Task description
In the entries below, find the line with "In the world" and the line with "- It is the". Print those two and everything between them exactly, and nothing else.

Provided material

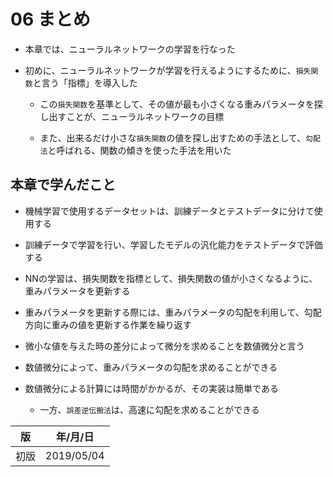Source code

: 06 まとめ
========

* 本章では、ニューラルネットワークの学習を行なった

* 初めに、ニューラルネットワークが学習を行えるようにするために、`損失関数`と言う「指標」を導入した

  * この`損失関数`を基準として、その値が最も小さくなる重みパラメータを探し出すことが、ニューラルネットワークの目標

  * また、出来るだけ小さな`損失関数`の値を探し出すための手法として、`勾配法`と呼ばれる、関数の傾きを使った手法を用いた



## 本章で学んだこと

* 機械学習で使用するデータセットは、訓練データとテストデータに分けて使用する

* 訓練データで学習を行い、学習したモデルの汎化能力をテストデータで評価する

* NNの学習は、損失関数を指標として、損失関数の値が小さくなるように、重みパラメータを更新する

* 重みパラメータを更新する際には、重みパラメータの勾配を利用して、勾配方向に重みの値を更新する作業を繰り返す

* 微小な値を与えた時の差分によって微分を求めることを数値微分と言う

* 数値微分によって、重みパラメータの勾配を求めることができる

* 数値微分による計算には時間がかかるが、その実装は簡単である

  * 一方、`誤差逆伝搬法`は、高速に勾配を求めることができる



| 版   | 年/月/日   |
| ---- | ---------- |
| 初版 | 2019/05/04 |
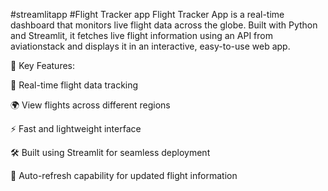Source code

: #streamlitapp
#Flight Tracker app
Flight Tracker App is a real-time dashboard that monitors live flight data across the globe.
Built with Python and Streamlit, it fetches live flight information using an API from aviationstack and displays it in an interactive, easy-to-use web app.

🌟 Key Features:

📡 Real-time flight data tracking

🌍 View flights across different regions

⚡ Fast and lightweight interface

🛠️ Built using Streamlit for seamless deployment

🔄 Auto-refresh capability for updated flight information
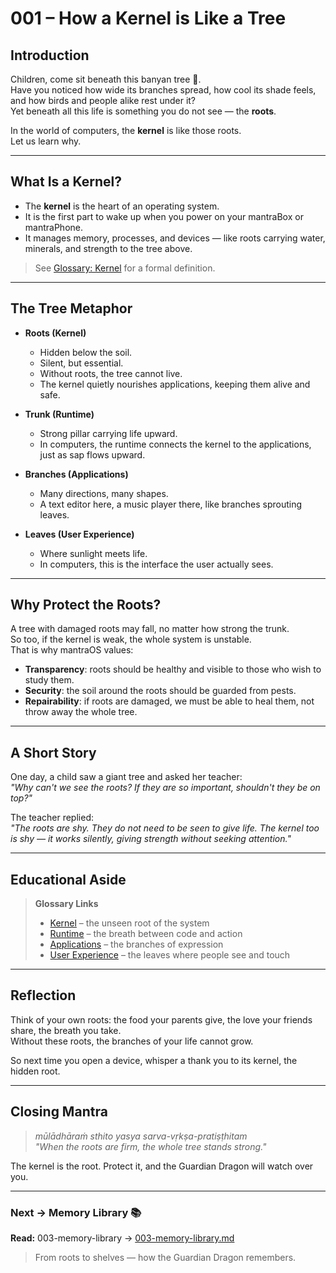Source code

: # 001 – How a Kernel is Like a Tree

## Introduction

Children, come sit beneath this banyan tree 🌳.  
Have you noticed how wide its branches spread, how cool its shade feels, and how birds and people alike rest under it?  
Yet beneath all this life is something you do not see — the **roots**.  

In the world of computers, the **kernel** is like those roots.  
Let us learn why.

---

## What Is a Kernel?

- The **kernel** is the heart of an operating system.  
- It is the first part to wake up when you power on your mantraBox or mantraPhone.  
- It manages memory, processes, and devices — like roots carrying water, minerals, and strength to the tree above.  

> See [Glossary: Kernel](glossary.md#k) for a formal definition.

---

## The Tree Metaphor

- **Roots (Kernel)**  
  - Hidden below the soil.  
  - Silent, but essential.  
  - Without roots, the tree cannot live.  
  - The kernel quietly nourishes applications, keeping them alive and safe.

- **Trunk (Runtime)**  
  - Strong pillar carrying life upward.  
  - In computers, the runtime connects the kernel to the applications, just as sap flows upward.

- **Branches (Applications)**  
  - Many directions, many shapes.  
  - A text editor here, a music player there, like branches sprouting leaves.  

- **Leaves (User Experience)**  
  - Where sunlight meets life.  
  - In computers, this is the interface the user actually sees.  

---

## Why Protect the Roots?

A tree with damaged roots may fall, no matter how strong the trunk.  
So too, if the kernel is weak, the whole system is unstable.  
That is why mantraOS values:

- **Transparency**: roots should be healthy and visible to those who wish to study them.  
- **Security**: the soil around the roots should be guarded from pests.  
- **Repairability**: if roots are damaged, we must be able to heal them, not throw away the whole tree.

---

## A Short Story

One day, a child saw a giant tree and asked her teacher:  
*"Why can't we see the roots? If they are so important, shouldn't they be on top?"*  

The teacher replied:  
*"The roots are shy. They do not need to be seen to give life. The kernel too is shy — it works silently, giving strength without seeking attention."*  

---

## Educational Aside

> **Glossary Links**  
> - [Kernel](glossary.md#k) – the unseen root of the system  
> - [Runtime](glossary.md#l) – the breath between code and action  
> - [Applications](glossary.md#a) – the branches of expression  
> - [User Experience](glossary.md#u) – the leaves where people see and touch  

---

## Reflection

Think of your own roots: the food your parents give, the love your friends share, the breath you take.  
Without these roots, the branches of your life cannot grow.  

So next time you open a device, whisper a thank you to its kernel, the hidden root.  

---

## Closing Mantra

> *mūlādhāraṁ sthito yasya sarva-vṛkṣa-pratiṣṭhitam*  
> *"When the roots are firm, the whole tree stands strong."*  

The kernel is the root. Protect it, and the Guardian Dragon will watch over you.

---
### Next → Memory Library 📚
**Read:** 003-memory-library → [003-memory-library.md](003-memory-library.md)

> From roots to shelves — how the Guardian Dragon remembers.
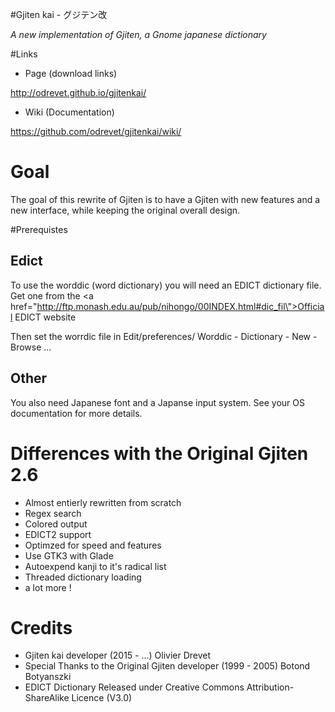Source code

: #Gjiten kai - グジテン改

<i>A new implementation of Gjiten, a Gnome japanese dictionary</i>

#Links 
* Page (download links)

http://odrevet.github.io/gjitenkai/


* Wiki (Documentation)

https://github.com/odrevet/gjitenkai/wiki/

# Goal
The goal of this rewrite of Gjiten is to have a Gjiten with new features and a
new interface, while keeping the original overall design. 

#Prerequistes

## Edict 
To use the worddic (word dictionary) you will need an EDICT dictionary file.
Get one from the
<a href=\"http://ftp.monash.edu.au/pub/nihongo/00INDEX.html#dic_fil\">Official EDICT website</a>

Then set the worrdic file in Edit/preferences/ Worddic - Dictionary - New - Browse ...  

## Other

You also need Japanese font and a Japanse input system. See your OS documentation
for more details. 

# Differences with the Original Gjiten 2.6

* Almost entierly rewritten from scratch
* Regex search
* Colored output
* EDICT2 support
* Optimzed for speed and features
* Use GTK3 with Glade
* Autoexpend kanji to it's radical list
* Threaded dictionary loading
* a lot more ! 

# Credits
* Gjiten kai developer (2015 - ...) Olivier Drevet
* Special Thanks to the Original Gjiten developer (1999 - 2005) Botond Botyanszki 
* EDICT Dictionary Released under Creative Commons Attribution-ShareAlike Licence (V3.0)
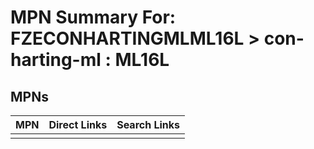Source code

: 



# MPN Summary For: FZECONHARTINGMLML16L > con-harting-ml : ML16L

## MPNs
  

|MPN|Direct Links|Search Links|
| :--- | :--- | :--- |
||||
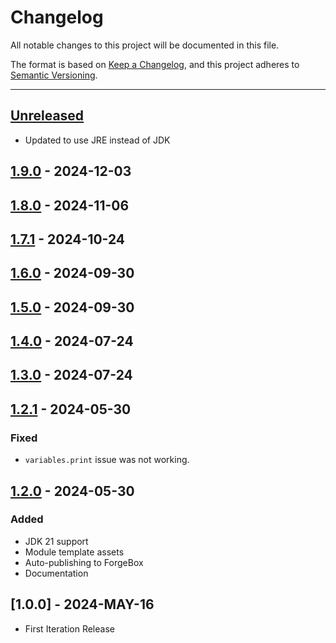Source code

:# Changelog

All notable changes to this project will be documented in this file.

The format is based on [Keep a Changelog](https://keepachangelog.com/en/1.0.0/),
and this project adheres to [Semantic Versioning](https://semver.org/spec/v2.0.0.html).

* * *

## [Unreleased]

- Updated to use JRE instead of JDK

## [1.9.0] - 2024-12-03

## [1.8.0] - 2024-11-06

## [1.7.1] - 2024-10-24

## [1.6.0] - 2024-09-30

## [1.5.0] - 2024-09-30

## [1.4.0] - 2024-07-24

## [1.3.0] - 2024-07-24

## [1.2.1] - 2024-05-30

### Fixed

- `variables.print` issue was not working.

## [1.2.0] - 2024-05-30

### Added

- JDK 21 support
- Module template assets
- Auto-publishing to ForgeBox
- Documentation

## [1.0.0] - 2024-MAY-16

- First Iteration Release

[Unreleased]: https://github.com/ortus-boxlang/commandbox-boxlang/compare/v1.9.0...HEAD

[1.9.0]: https://github.com/ortus-boxlang/commandbox-boxlang/compare/v1.8.0...v1.9.0

[1.8.0]: https://github.com/ortus-boxlang/commandbox-boxlang/compare/v1.7.1...v1.8.0

[1.7.1]: https://github.com/ortus-boxlang/commandbox-boxlang/compare/v1.6.0...v1.7.1

[1.6.0]: https://github.com/ortus-boxlang/commandbox-boxlang/compare/v1.5.0...v1.6.0

[1.5.0]: https://github.com/ortus-boxlang/commandbox-boxlang/compare/v1.4.0...v1.5.0

[1.4.0]: https://github.com/ortus-boxlang/commandbox-boxlang/compare/v1.3.0...v1.4.0

[1.3.0]: https://github.com/ortus-boxlang/commandbox-boxlang/compare/v1.2.1...v1.3.0

[1.2.1]: https://github.com/ortus-boxlang/commandbox-boxlang/compare/v1.2.0...v1.2.1

[1.2.0]: https://github.com/ortus-boxlang/commandbox-boxlang/compare/e57737376b541899d961aa75a3dfed445051bce5...v1.2.0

Answer section
In the world of computers, the **kernel** is like those roots.  
Let us learn why.

---

## What Is a Kernel?

- The **kernel** is the heart of an operating system.  
- It is the first part to wake up when you power on your mantraBox or mantraPhone.  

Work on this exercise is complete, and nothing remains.